Abstract
We herein report the case of a 74-year-old man who underwent surgery 9 years after his initial visit and who was pathologically diagnosed with signet-ring cell carcinoma (SRCC) derived from a main-duct-type intraductal papillary mucinous neoplasm (MD-IPMN). At the first imaging examination, only a small pancreatic cyst with mild dilation of the main pancreatic duct (MPD) was detected in the pancreatic head. Eventually, MD-IPMN with mural nodules and MPD dilation (30 mm) developed in the pancreatic body, while the pancreatic head cyst remained unchanged. Total pancreatectomy was performed and the MD-IPMN was pathologically diagnosed as SRCC derived from an intestinal-type MD-IPMN.
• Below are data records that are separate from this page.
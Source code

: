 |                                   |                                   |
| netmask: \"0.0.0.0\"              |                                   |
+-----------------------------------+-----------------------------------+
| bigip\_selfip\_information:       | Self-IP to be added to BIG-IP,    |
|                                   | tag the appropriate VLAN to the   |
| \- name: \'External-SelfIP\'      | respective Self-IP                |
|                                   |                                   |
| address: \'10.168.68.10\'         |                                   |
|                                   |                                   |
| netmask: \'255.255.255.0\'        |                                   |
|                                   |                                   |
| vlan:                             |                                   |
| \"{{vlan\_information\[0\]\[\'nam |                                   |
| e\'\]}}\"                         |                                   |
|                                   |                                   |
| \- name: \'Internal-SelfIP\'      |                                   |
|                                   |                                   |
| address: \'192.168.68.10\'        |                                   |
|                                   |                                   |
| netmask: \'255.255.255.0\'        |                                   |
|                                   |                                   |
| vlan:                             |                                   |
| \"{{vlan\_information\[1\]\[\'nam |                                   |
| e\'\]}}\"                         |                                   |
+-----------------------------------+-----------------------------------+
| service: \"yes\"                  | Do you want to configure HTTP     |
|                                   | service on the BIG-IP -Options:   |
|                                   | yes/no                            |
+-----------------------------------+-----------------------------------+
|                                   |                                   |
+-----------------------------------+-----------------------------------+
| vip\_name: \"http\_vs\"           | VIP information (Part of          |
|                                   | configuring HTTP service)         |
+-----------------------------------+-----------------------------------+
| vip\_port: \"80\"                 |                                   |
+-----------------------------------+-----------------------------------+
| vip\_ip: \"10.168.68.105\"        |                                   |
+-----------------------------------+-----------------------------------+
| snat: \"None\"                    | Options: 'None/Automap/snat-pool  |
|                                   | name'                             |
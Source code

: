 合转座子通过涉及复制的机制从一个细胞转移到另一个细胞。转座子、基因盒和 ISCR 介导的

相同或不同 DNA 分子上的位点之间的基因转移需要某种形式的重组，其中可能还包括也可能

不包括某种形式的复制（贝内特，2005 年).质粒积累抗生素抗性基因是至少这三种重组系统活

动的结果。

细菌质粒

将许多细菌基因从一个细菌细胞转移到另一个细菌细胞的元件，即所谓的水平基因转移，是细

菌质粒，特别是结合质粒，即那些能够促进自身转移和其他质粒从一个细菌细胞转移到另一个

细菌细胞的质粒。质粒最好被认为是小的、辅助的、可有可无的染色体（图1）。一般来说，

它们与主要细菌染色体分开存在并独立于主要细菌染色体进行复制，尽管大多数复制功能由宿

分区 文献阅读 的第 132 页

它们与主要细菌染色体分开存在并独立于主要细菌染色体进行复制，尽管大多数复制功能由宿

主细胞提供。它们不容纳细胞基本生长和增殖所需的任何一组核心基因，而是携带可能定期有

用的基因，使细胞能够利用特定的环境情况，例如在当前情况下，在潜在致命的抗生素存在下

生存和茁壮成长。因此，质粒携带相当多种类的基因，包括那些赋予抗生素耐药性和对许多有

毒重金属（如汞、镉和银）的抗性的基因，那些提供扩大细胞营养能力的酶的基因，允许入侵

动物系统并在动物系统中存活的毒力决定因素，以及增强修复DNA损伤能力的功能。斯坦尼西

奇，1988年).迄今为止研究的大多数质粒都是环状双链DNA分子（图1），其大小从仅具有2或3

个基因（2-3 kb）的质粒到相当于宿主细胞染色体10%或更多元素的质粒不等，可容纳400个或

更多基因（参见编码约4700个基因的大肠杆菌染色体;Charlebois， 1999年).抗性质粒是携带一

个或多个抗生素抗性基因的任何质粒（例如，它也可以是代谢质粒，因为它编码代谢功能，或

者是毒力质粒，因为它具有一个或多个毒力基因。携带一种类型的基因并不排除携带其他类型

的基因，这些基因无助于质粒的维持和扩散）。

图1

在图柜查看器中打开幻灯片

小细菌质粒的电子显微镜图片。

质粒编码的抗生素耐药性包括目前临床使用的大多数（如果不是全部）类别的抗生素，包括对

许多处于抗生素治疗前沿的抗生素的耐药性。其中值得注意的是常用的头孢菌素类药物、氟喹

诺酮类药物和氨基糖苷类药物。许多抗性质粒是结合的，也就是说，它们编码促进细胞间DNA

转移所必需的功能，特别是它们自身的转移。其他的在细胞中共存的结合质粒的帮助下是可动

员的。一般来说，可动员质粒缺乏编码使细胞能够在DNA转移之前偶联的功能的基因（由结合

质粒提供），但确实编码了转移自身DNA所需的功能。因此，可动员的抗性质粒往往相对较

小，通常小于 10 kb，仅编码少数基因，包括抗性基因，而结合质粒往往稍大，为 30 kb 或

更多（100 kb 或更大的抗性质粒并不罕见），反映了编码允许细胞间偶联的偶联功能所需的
Keywords: IPMN, signet-ring cell carcinoma, intestinal type, mass forming pancreatitis
Introduction
Intraductal papillary mucinous neoplasms (IPMNs) are mucin-producing neoplasms that originate in the pancreatic ducts. IPMNs are classified into three types: main-duct IPMN (MD-IPMN), branch-duct IPMN (BD-IPMN), and mixed-type IPMN, based on imaging studies and the histology. MD-IPMNs are characterized by the segmental or diffuse dilation of the main pancreatic duct (MPD) to >5 mm without any other causes of MPD obstruction (1). The incidence of malignancy (including high-grade dysplasia) and invasive IPMNs in patients with MD-IPMNs is reported to be 61.6% and 43.1%, respectively. Considering these high rates of malignancy, surgical resection is strongly recommended for all surgically-fit patients (1,2); thus, there are few studies on the predictors of malignancy in MD-IPMNs and few studies involving the long-term follow-up of patients with MD-IPMNs (3,4). In addition, most cases of pancreatic ductal carcinoma derived from IPMNs are histologically diagnosed as tubular adenocarcinoma or mucinous adenocarcinoma (5); other histological types are rare. We herein report a case of signet-ring cell carcinoma that developed from an MD-IPMN after 9 years of follow-up.
Case Report
A pancreatic cystic lesion was identified in a 74-year-old man by ultrasonography; the patient was referred to our hospital to undergo a detailed examination in 2006. Endoscopic ultrasonography (EUS) showed a cystic lesion of 15 mm in diameter in the pancreatic head and dilation of the MPD to 5 mm, resulting in the diagnosis of BD-IPMN and a follow-up strategy based on regular imaging examinations was implemented. In 2007, magnetic resonance cholangiopancreatography (MRCP) demonstrated that the diameter of the MPD was 10 mm (Fig. 2a), and EUS showed a mural nodule of 5 mm in height in the MPD; the cystic lesion in the pancreatic head was unchanged. These findings suggested the development of MD-IPMN in the pancreatic body. Endoscopic retrograde pancreatography (ERP) showed filling defects, suggesting mucins or mural nodules in the dilated MPD. Intraductal ultrasonography revealed that some of these filling defects in the pancreatic body were mural nodules, and fluoroscopy-guided transpapillary biopsy was performed to obtain a sample of the mural nodules (Fig. 2b). Histologically, the specimens showed a papillary epithelium that was composed of atypical cells with stratified nuclei [identified by hematoxylin and eosin (HE) staining]; the Ki67 labeling index (LI) was high (30%). In addition, the specimen was diffusely positive for both mucin 2 glycoprotein (MUC2) and caudal-type homeobox 2 (CDX2) (Fig. 2c-f). Although the histological findings of the specimens suggested a malignant intestinal-type IPMN, the patient rejected surgery. During the subsequent follow-up period, the height of mural nodule and the diameter of MPD showed further increases. Nevertheless, we could not persuade him to undergo pancreatic surgery. In 2015, EUS revealed a low echoic mass lesion of 15 mm in size in the pancreatic tail, suggesting the development of pancreatic carcinoma concomitant with IPMN, and the patient was admitted to our medical center for a detailed examination.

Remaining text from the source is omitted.